**YOUR ASSIGNMENT:** Count how many lines below include the string "documentation", and give that number without anything else.

**THE RECORDS:**
*** Begin section ***
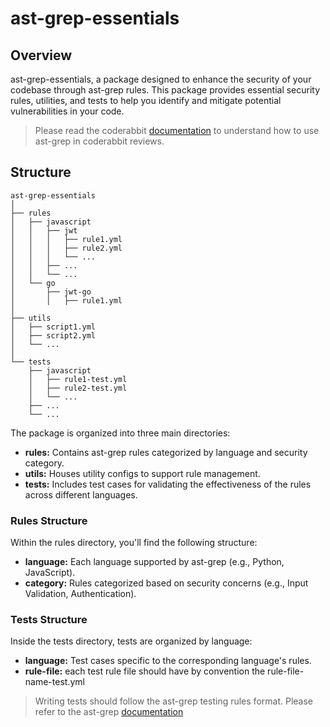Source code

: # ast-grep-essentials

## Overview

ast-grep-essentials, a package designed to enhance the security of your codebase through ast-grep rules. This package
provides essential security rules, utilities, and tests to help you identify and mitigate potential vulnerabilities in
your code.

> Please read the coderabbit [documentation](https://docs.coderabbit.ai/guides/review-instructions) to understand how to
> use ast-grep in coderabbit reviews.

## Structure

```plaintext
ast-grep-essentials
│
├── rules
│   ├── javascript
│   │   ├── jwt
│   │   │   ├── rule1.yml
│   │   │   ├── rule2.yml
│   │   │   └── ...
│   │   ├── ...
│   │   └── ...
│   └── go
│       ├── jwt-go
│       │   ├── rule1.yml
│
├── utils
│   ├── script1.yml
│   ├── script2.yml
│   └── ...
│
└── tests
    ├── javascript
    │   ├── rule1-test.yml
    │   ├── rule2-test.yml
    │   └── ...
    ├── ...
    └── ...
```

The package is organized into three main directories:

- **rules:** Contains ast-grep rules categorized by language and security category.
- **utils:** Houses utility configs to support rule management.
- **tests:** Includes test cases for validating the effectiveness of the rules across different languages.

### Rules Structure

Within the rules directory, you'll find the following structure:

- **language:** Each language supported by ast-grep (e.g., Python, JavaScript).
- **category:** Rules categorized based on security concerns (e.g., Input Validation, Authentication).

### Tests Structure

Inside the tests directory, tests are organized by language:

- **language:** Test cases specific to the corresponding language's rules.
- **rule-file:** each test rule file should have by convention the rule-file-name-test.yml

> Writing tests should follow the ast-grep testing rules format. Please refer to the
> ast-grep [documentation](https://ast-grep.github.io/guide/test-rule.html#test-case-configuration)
*** End section ***
*** Begin section ***
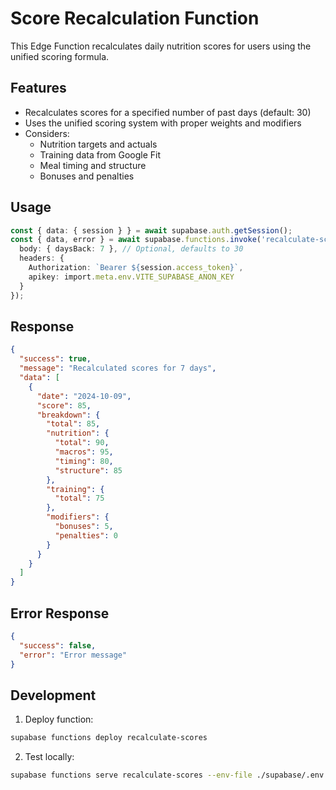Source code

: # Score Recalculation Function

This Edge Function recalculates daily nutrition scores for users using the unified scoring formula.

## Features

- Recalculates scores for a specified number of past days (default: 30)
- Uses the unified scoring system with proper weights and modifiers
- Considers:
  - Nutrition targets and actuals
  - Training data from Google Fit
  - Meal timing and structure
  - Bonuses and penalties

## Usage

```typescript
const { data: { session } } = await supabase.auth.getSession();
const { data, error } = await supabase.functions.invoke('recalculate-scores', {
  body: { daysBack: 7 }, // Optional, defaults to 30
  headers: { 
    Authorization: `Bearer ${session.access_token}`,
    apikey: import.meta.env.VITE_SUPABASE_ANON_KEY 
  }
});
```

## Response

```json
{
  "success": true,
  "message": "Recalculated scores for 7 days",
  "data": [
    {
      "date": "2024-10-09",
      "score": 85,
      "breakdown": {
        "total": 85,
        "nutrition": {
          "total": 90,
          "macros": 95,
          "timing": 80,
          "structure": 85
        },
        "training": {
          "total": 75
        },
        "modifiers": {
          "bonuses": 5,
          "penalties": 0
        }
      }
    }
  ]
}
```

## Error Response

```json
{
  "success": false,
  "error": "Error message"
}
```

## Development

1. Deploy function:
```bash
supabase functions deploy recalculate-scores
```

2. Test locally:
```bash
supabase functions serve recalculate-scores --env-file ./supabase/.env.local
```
*** End section ***
**COMPLETED EXERCISE:** 2